In 1983, for example, Watt announced that the Beach Boys wouldn't be invited to perform at the Washington Monument on the Fourth of July, as they had in years past, because rock and roll encouraged drug use and attracted "the wrong element." Instead, Watt asked Vegas regular Wayne Newton to take the Beach Boys' place. The substitution provoked understandable outrage and was overturned with an apology from Reagan, who even admitted to being a fan of the surf rockers.
Norton, fresh out of law school when she got a job working for Watt's Denver-based Mountain States Legal Foundation in 1979, was shaped by his philosophies on the environment and land use, but she clearly doesn't appreciate any comparisons between herself and the former Interior secretary. "A person we worked for twenty years ago does not determine who we are now," she told a daily reporter late last December. "I have a very different style."

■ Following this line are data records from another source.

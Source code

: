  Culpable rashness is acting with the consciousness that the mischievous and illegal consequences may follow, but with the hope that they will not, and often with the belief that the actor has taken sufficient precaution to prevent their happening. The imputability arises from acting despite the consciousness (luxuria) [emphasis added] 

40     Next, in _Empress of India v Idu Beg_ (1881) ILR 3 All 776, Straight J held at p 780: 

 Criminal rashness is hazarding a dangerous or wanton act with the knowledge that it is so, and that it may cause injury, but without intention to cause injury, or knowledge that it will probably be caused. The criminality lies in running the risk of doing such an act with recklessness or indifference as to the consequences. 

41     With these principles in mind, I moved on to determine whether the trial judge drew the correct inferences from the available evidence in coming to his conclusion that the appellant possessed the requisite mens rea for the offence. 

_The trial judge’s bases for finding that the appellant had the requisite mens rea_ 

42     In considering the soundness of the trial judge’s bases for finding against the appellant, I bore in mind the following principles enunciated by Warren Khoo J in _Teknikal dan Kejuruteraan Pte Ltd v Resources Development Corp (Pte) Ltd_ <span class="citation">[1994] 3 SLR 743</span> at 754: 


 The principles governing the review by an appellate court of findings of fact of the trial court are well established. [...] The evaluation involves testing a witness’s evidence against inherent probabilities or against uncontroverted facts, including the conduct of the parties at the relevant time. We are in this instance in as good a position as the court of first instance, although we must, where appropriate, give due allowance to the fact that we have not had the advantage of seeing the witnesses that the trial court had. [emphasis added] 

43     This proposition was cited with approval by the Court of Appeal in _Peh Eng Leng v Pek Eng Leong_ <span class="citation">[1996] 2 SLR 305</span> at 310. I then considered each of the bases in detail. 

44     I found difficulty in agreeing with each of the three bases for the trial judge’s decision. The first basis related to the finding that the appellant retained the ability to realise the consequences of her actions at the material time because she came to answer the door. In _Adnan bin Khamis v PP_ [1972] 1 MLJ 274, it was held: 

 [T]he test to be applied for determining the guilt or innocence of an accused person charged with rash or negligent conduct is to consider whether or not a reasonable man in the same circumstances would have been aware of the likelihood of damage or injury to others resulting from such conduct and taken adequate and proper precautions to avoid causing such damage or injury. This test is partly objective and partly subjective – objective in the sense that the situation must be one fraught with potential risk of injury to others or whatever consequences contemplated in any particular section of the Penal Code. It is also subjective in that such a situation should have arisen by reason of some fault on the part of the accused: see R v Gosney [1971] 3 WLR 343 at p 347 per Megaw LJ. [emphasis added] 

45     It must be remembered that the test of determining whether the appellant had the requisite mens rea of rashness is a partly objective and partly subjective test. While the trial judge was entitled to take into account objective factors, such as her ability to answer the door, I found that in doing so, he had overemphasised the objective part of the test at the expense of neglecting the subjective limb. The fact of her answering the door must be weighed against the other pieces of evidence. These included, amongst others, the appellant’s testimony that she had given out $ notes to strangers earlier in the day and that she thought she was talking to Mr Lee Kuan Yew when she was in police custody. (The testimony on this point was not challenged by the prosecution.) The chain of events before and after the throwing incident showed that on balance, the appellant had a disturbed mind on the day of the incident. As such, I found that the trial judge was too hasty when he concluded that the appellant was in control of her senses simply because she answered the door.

Perhaps. But those formative years may have produced something even more chilling than the thought of James Watt in a skirt. To wit: James Watt in a poodle skirt. Last week, Norton revealed the names of ten celebrities she'd lined up to make public-service announcements for the Interior Department's "Firewise" radio campaign, which offers tips on how people who live in fire-prone areas can make their property safer. Heading up the list? Would you believe... Wayne Newton? That Mountain States Legal Foundation must have been one happenin' place during the disco era.

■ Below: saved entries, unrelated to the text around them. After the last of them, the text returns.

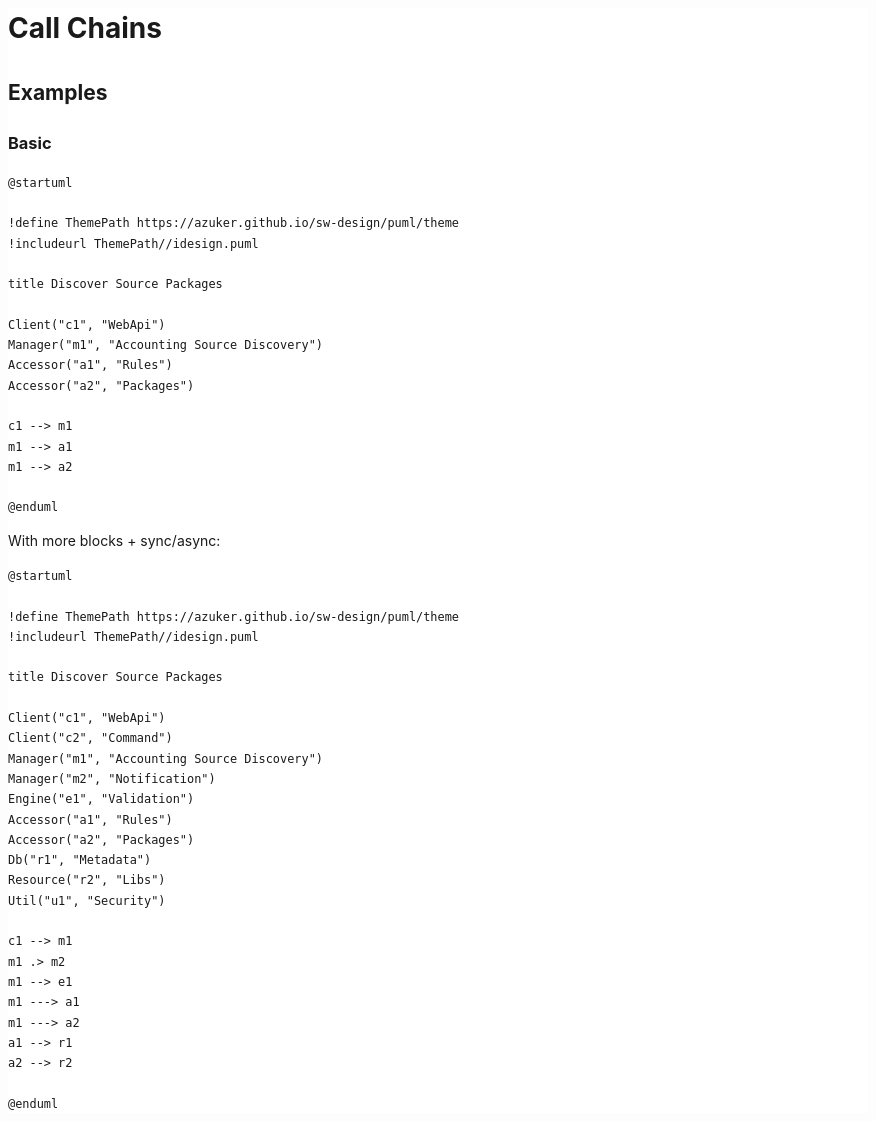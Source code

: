 # Call Chains

## Examples

### Basic

```plantuml
@startuml

!define ThemePath https://azuker.github.io/sw-design/puml/theme
!includeurl ThemePath//idesign.puml

title Discover Source Packages

Client("c1", "WebApi")
Manager("m1", "Accounting Source Discovery")
Accessor("a1", "Rules")
Accessor("a2", "Packages")

c1 --> m1
m1 --> a1
m1 --> a2

@enduml
```

With more blocks + sync/async:

```plantuml
@startuml

!define ThemePath https://azuker.github.io/sw-design/puml/theme
!includeurl ThemePath//idesign.puml

title Discover Source Packages

Client("c1", "WebApi")
Client("c2", "Command")
Manager("m1", "Accounting Source Discovery")
Manager("m2", "Notification")
Engine("e1", "Validation")
Accessor("a1", "Rules")
Accessor("a2", "Packages")
Db("r1", "Metadata")
Resource("r2", "Libs")
Util("u1", "Security")

c1 --> m1
m1 .> m2
m1 --> e1
m1 ---> a1
m1 ---> a2
a1 --> r1
a2 --> r2

@enduml
```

And let's just say that the rest of the talent -- Watt-approved, no doubt -- isn't exactly smokin'. The list starts with septuagenarians Dick Clark and Monty Hall, segues to Willard Scott, ropes in comics Elayne Boosler and Jackie Mason (whose current show in Denver is a ticket-sales bust), adds singers Lee Greenwood and Andy Williams and ends with alleged actresses Adrienne Barbeau (Maude) and Andrea Evans, from the soap opera Maude's Passions.
C'mon, baby, light that fire.
Mr. Smarty Pants: Back in 1986, Boulderite Rick Rosner -- dressed in roller skates and a loincloth and, at 26, fresh from yet another stint masquerading as a high school senior -- was Westword's cover boy for a story that asked, "Is This the Smartest Man in America?"

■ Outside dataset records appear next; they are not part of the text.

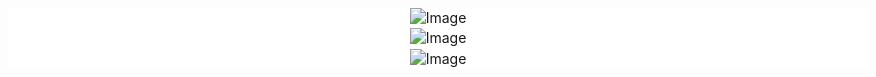 <div align="center">
<img src="https://raw.githubusercontent.com/QuantLet/SFE/master/QID-600-SFEpacfma2/SFEpacfma2_3-1.png" alt="Image" />
</div>

<div align="center">
<img src="https://raw.githubusercontent.com/QuantLet/SFE/master/QID-600-SFEpacfma2/SFEpacfma2_4-1.png" alt="Image" />
</div>

<div align="center">
<img src="https://raw.githubusercontent.com/QuantLet/SFE/master/QID-600-SFEpacfma2/SFEpacfma2_py.png" alt="Image" />
</div>

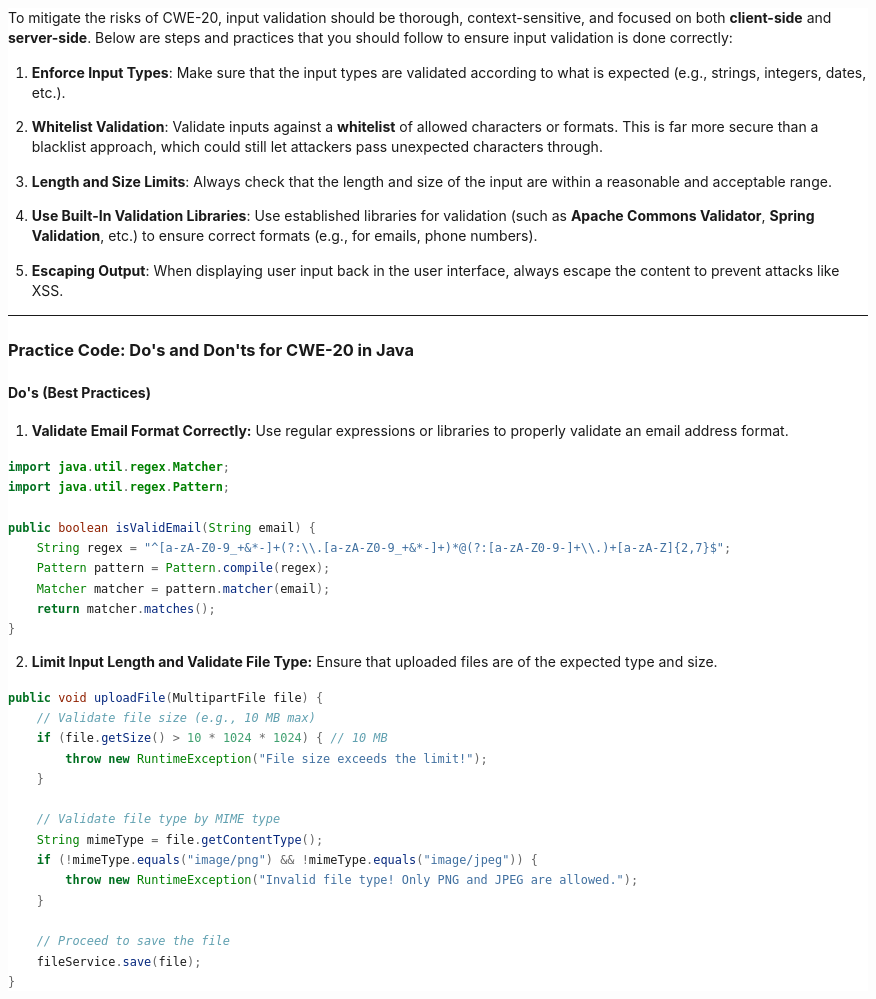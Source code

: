 To mitigate the risks of CWE-20, input validation should be thorough, context-sensitive, and focused on both **client-side** and **server-side**. Below are steps and practices that you should follow to ensure input validation is done correctly:

1. **Enforce Input Types**: Make sure that the input types are validated according to what is expected (e.g., strings, integers, dates, etc.).

2. **Whitelist Validation**: Validate inputs against a **whitelist** of allowed characters or formats. This is far more secure than a blacklist approach, which could still let attackers pass unexpected characters through.

3. **Length and Size Limits**: Always check that the length and size of the input are within a reasonable and acceptable range.

4. **Use Built-In Validation Libraries**: Use established libraries for validation (such as **Apache Commons Validator**, **Spring Validation**, etc.) to ensure correct formats (e.g., for emails, phone numbers).

5. **Escaping Output**: When displaying user input back in the user interface, always escape the content to prevent attacks like XSS.

---

### **Practice Code: Do's and Don'ts for CWE-20 in Java**

#### **Do's (Best Practices)**

1. **Validate Email Format Correctly:**
   Use regular expressions or libraries to properly validate an email address format.

```java
import java.util.regex.Matcher;
import java.util.regex.Pattern;

public boolean isValidEmail(String email) {
    String regex = "^[a-zA-Z0-9_+&*-]+(?:\\.[a-zA-Z0-9_+&*-]+)*@(?:[a-zA-Z0-9-]+\\.)+[a-zA-Z]{2,7}$";
    Pattern pattern = Pattern.compile(regex);
    Matcher matcher = pattern.matcher(email);
    return matcher.matches();
}
```

2. **Limit Input Length and Validate File Type:**
   Ensure that uploaded files are of the expected type and size.

```java
public void uploadFile(MultipartFile file) {
    // Validate file size (e.g., 10 MB max)
    if (file.getSize() > 10 * 1024 * 1024) { // 10 MB
        throw new RuntimeException("File size exceeds the limit!");
    }

    // Validate file type by MIME type
    String mimeType = file.getContentType();
    if (!mimeType.equals("image/png") && !mimeType.equals("image/jpeg")) {
        throw new RuntimeException("Invalid file type! Only PNG and JPEG are allowed.");
    }

    // Proceed to save the file
    fileService.save(file);
}
```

Sixteen years later, we have the final answer: No.
If he were, Rosner would never have spent the last two years fighting to make the folks behind Who Wants to Be a Millionaire recognize that the $16,000 question they asked him when he reached the hot seat was wrong, wrong, wrong -- and to let him "do over" the show, just like he redid high school.
Last month, Rosner, who lives in L.A., filed suit against the show's producers and ABC, asking $1 million in damages for the pain he's suffered since he answered "Kathmandu" to the question "What capital city is located at the highest altitude above sea level?" The correct answer was Quito, Regis Philbin told him. In fact, Rosner asserts, the correct answer was "None of the above." (La Paz, Bolivia, is actually the world's highest capital.)
While ABC shows no sign of relenting, Rosner's back in another hot seat next week: He's the star of Errol Morris's First Person, on the Independent Film Channel, telling the documentary producer how Millionaire ruined his life. "It's the most lucrative TV show in the history of the world," says Rosner, who's determined to be a millionaire one way or another. "You'd think they'd have enough money to know what they're doing.".